今回、文科省に「いじめが原因で自殺する」という内容の男の子が書いたと見られる手紙が届けられた言うが、直接、田中正造の直訴事件と比較することは出来ないかもしれないが、行政の姑息な対応には何も期待できないと思った少年の、やはり超法規的な訴えであるという点で同じなのではないか。「いじめ自殺問題もとうとうここまで来てしまったか」…そんな感慨すら覚えるのである。
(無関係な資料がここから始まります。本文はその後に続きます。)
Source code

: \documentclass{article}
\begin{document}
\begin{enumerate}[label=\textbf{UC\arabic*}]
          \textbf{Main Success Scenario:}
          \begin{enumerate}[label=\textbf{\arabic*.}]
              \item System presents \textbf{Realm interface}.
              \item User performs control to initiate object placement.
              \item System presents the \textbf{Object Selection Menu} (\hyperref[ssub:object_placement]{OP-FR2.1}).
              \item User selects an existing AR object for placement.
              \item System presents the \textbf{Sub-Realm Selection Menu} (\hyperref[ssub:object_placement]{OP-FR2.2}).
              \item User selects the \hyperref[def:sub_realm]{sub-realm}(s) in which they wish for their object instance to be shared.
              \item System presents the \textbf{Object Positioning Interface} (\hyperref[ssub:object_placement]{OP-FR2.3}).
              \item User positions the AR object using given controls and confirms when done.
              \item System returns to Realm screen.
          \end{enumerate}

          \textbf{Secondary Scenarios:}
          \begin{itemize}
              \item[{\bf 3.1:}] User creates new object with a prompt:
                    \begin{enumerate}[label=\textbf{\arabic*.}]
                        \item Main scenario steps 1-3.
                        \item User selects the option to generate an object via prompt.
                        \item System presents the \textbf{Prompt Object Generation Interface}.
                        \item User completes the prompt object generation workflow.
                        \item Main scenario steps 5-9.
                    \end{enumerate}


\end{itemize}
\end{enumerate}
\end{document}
文科省の銭谷真美・初等中等教育局長によると、あて名に「文部科学省 伊吹文明大臣様」と手書きで書かれた封筒に、(1)大臣(2)教育委員会(3)校長先生(4)担任の先生(5)クラスのみんな(6)クラスのみんなの保護者(7)両親――にあてた計7通の手紙が入っていた。6日午前中に郵送されて来たという。そして、8日までに状況が変わらなければ、11日に学校で自殺すると書かれていたという。「なぜ僕をいじめるのですか。キモイからですか。クサイからですか。なぜ僕のズボンをおろすのですか」と「クラスのみんな」に、「なぜ親がずっとまえから校長先生にいじめのことをいってもずっとなにもしないのですか」などと校長あてに書かれてあったという。(朝日新聞)
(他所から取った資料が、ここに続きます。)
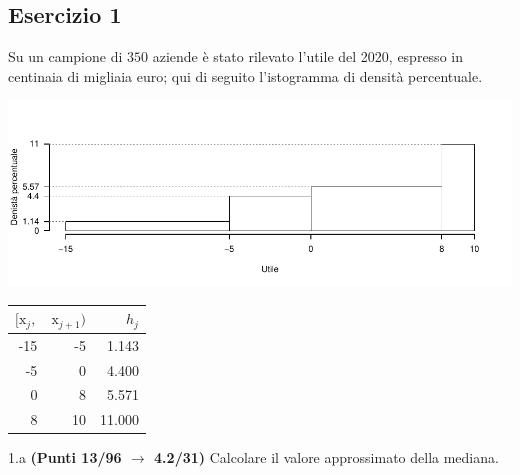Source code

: \documentclass[
  11pt,
]{book}
\theoremstyle{mytheoremstyle}
\theoremstyle{mydefstyle}
\begin{document}
\subsection{Esercizio 1}\label{esercizio-1-3}

Su un campione di \(350\) aziende è stato rilevato l'utile del 2020, espresso in centinaia di migliaia euro;
qui di seguito l'istogramma di densità percentuale.

\begin{center}\includegraphics{Esami_passati_con_soluzioni_files/figure-latex/2021-41-1} \end{center}

\begin{table}[H]
\centering
\begin{tabular}{rrr}
\toprule
$[\text{x}_j,$ & $\text{x}_{j+1})$ & $h_j$\\
\midrule
-15 & -5 & 1.143\\
-5 & 0 & 4.400\\
0 & 8 & 5.571\\
8 & 10 & 11.000\\
\bottomrule
\end{tabular}
\end{table}

1.a \textbf{(Punti 13/96 \(\rightarrow\) 4.2/31)} Calcolare il valore approssimato della mediana.
\end{document}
勉強を受験に特化した高校での未履修問題でも現場の高校生が怒りの声をあげていたが、それと同じである。一時期TVドラマで「事件は会議室で起きているのではない。現場で起きているのだ」という台詞がはやったが、構造は同じだ。世間の多くの人たちが今、形骸化した行政のあり方に苛立っているのである。だが、ちょっと待ってもらいたい。頭を冷やしてよーく考えて欲しい。それは果たして安倍政権が掲げるような形での対応なのであろうか。こういう形で教育行政の不備を指摘すればするほど何かおかしな方向に行ってしまうのではないかという危惧を覚えるのは私だけであろうか。

現政権は今国会中に新教育基本法の問題を片付けたい意向のようだ。だが、その方向が日本をとんでもない方向に導くだけで、本当に心から日本を愛する人たちのやり方とはとても思えないのだ。第一、多数の高校の未履修を招いた大学入試の問題や、一向に改善するとは思われないいじめ自殺の問題が、新しい教育基本法で何が解決するというのか。そもそも今なぜ教育基本法を変えなければならないのか、私には全く意図が見えない。